Collect a handful of real statements and write down the right answer for each. That is your dataset: an input document plus the expected output. Then add evaluators that score a run against that expected output. For structured extraction, exact-diff checks the transactions and account fields match exactly. For the fuzzy parts, an llm-judge can grade something like “does this capture recurring salary credits and exclude refunds.” Evaluators are weighted and roll up to one score against a pass threshold.
# evaluators.yaml
evaluators:
  - type: exact-diff
    name: fields-match
    weight: 0.7
  - type: llm-judge
    name: salary-credits
    weight: 0.3
    passThreshold: 0.9
eigenpal workflow dataset push <workflow-id>
eigenpal workflow evaluators push <workflow-id>

3. Tune until it passes

Run an experiment across the whole dataset.
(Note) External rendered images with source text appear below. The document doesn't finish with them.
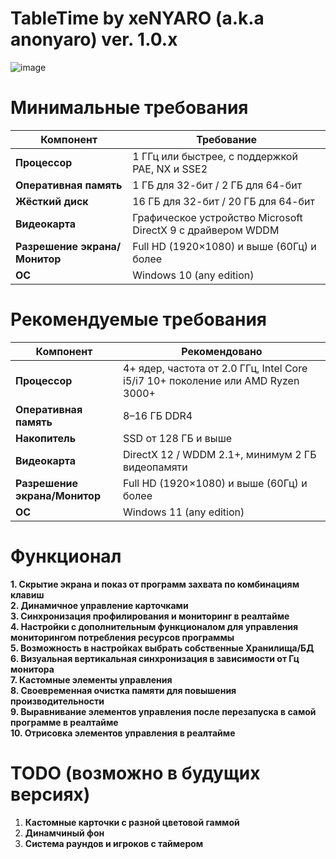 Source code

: # **TableTime by xeNYARO (a.k.a anonyaro) ver. 1.0.x**
![image](https://github.com/user-attachments/assets/c9640528-4c36-47e5-9827-2008cb180f7e)

# **Минимальные требования**   
| Компонент              | Требование                                                  |
| ---------------------- | ----------------------------------------------------------- |
| **Процессор**          | 1 ГГц или быстрее, с поддержкой PAE, NX и SSE2              |
| **Оперативная память** | 1 ГБ для 32-бит / 2 ГБ для 64-бит                           |
| **Жёсткий диск**       | 16 ГБ для 32-бит / 20 ГБ для 64-бит                         |
| **Видеокарта**         | Графическое устройство Microsoft DirectX 9 с драйвером WDDM |
| **Разрешение экрана/Монитор**  | Full HD (1920×1080) и выше (60Гц) и более           |
| **ОС**                 | Windows 10 (any edition)                                    |

# **Рекомендуемые требования**   
| Компонент              | Рекомендовано                                                                   |
| ---------------------- | ------------------------------------------------------------------------------- |
| **Процессор**          | 4+ ядер, частота от 2.0 ГГц, Intel Core i5/i7 10+ поколение или AMD Ryzen 3000+ |
| **Оперативная память** | 8–16 ГБ DDR4                                                                    |
| **Накопитель**         | SSD от 128 ГБ и выше                                                            |
| **Видеокарта**         | DirectX 12 / WDDM 2.1+, минимум 2 ГБ видеопамяти                                |
| **Разрешение экрана/Монитор**  | Full HD (1920×1080) и выше (60Гц) и более                               |
| **ОС**                 | Windows 11 (any edition)                                                        |

# **Функционал**
**1. Скрытие экрана и показ от программ захвата по комбинациям клавиш**  
**2. Динамичное управление карточками**  
**3. Синхронизация профилирования и мониторинг в реалтайме**  
**4. Настройки с дополнительным функционалом для управления мониторингом потребления ресурсов программы**  
**5. Возможность в настройках выбрать собственные Хранилища/БД**  
**6. Визуальная вертикальная синхронизация в зависимости от Гц монитора**  
**7. Кастомные элементы управления**  
**8. Своевременная очистка памяти для повышения производительности**  
**9. Выравнивание элементов управления после перезапуска в самой программе в реалтайме**  
**10. Отрисовка элементов управления в реалтайме**  

# **TODO (возможно в будущих версиях)**  
1.  **Кастомные карточки с разной цветовой гаммой**  
2.  **Динамчиный фон**  
3.  **Система раундов и игроков с таймером**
You now have a number, not an opinion. Adjust the prompt, the schema, or the model and re-run until the score clears your threshold.
eigenpal workflow experiment run <workflow-id> --wait
eigenpal workflow experiment results <workflow-id> <batchId>

4. Ship it

Run it for real. Every run is stored with its inputs, outputs, model versions, and scores, which is what makes the next step possible.
eigenpal run workflows.extract-statement -F document=@statement.pdf

5. Catch a miss

A statement comes in with a layout you never tested, and the workflow drops one transaction. You find it by inspecting the run.
eigenpal runs trace <run-id>

6. Make the miss a permanent test

This is the part that compounds. Instead of patching and moving on, capture the corrected output for that document and add it to the evaluation dataset. The production failure is now a test case.
# capture the corrected expected output for the failing run, then add it as an example
eigenpal runs expected pull <run-id>      # edit to the correct answer
eigenpal workflow dataset example create <workflow-id> --name layout-edge -F document=@statement.pdf
Re-run the experiment. From now on, no change can reintroduce that mistake without an evaluation flagging it.
eigenpal workflow experiment run <workflow-id> --wait

7. Improve with confidence

Because the quality bar is fixed by evaluations, you can change things freely and let the experiment tell you whether you helped or hurt. Swap to a cheaper model, re-run, and keep it only if it still passes (see Optimize cost). Push a new version and compare it to the last one before deploying.
eigenpal workflow experiment compare <oldBatchId> <newBatchId>
That is the whole loop. The dataset grows with every issue you have ever seen, and quality becomes visible, measurable, and auditable instead of a matter of spot checks.